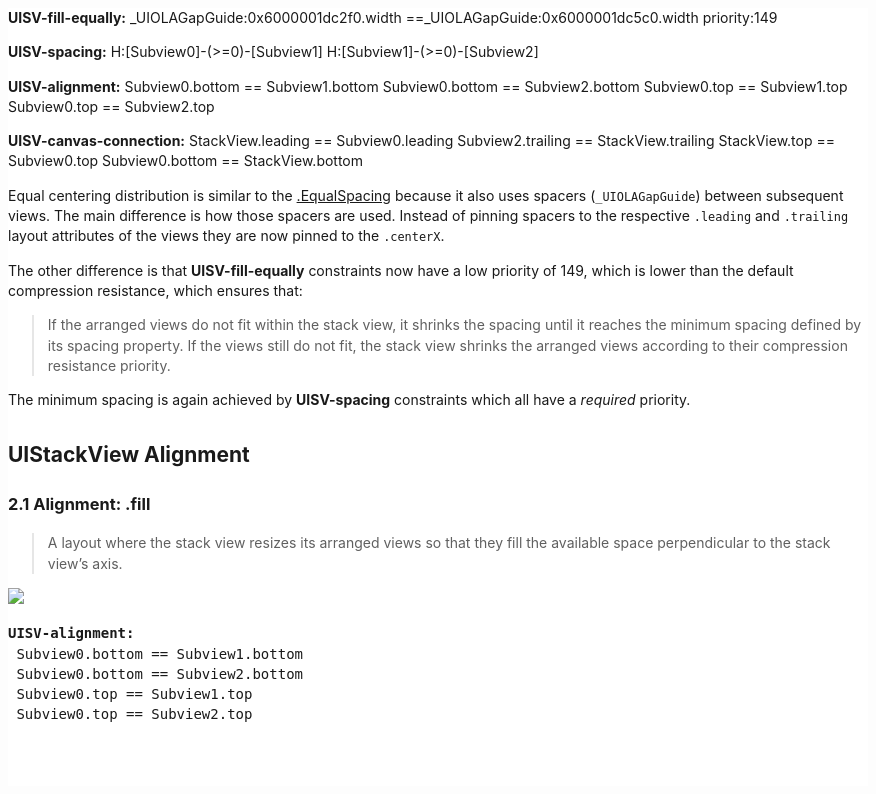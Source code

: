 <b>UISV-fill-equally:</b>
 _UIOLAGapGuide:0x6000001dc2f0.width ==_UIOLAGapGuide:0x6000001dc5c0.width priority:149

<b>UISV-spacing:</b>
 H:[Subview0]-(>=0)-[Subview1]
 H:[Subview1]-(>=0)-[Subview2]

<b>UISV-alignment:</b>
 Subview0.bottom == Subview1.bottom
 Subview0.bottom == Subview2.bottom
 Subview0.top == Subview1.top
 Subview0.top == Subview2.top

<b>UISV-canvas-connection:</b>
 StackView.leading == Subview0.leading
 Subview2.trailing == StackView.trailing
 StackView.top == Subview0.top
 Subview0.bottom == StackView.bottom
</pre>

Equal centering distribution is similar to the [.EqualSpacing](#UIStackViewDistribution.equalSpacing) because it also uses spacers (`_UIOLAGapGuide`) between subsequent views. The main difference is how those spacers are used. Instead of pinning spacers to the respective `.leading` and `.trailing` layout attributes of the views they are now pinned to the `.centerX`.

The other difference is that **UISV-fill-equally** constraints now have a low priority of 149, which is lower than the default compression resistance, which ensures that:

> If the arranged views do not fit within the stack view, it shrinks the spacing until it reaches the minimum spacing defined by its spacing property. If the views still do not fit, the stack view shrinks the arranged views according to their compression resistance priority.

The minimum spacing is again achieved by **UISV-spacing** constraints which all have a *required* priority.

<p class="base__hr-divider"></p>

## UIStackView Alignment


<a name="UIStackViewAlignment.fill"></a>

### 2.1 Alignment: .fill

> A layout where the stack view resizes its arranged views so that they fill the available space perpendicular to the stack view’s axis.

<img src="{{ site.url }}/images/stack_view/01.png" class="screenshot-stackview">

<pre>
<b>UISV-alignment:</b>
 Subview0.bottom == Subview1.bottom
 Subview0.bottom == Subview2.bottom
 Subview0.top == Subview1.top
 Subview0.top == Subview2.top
:::
▸ TASK OBJECTIVE
Count every line in the entries above where the word "that" appears; respond with the number alone.

▸ EXERCISE OUTPUT
2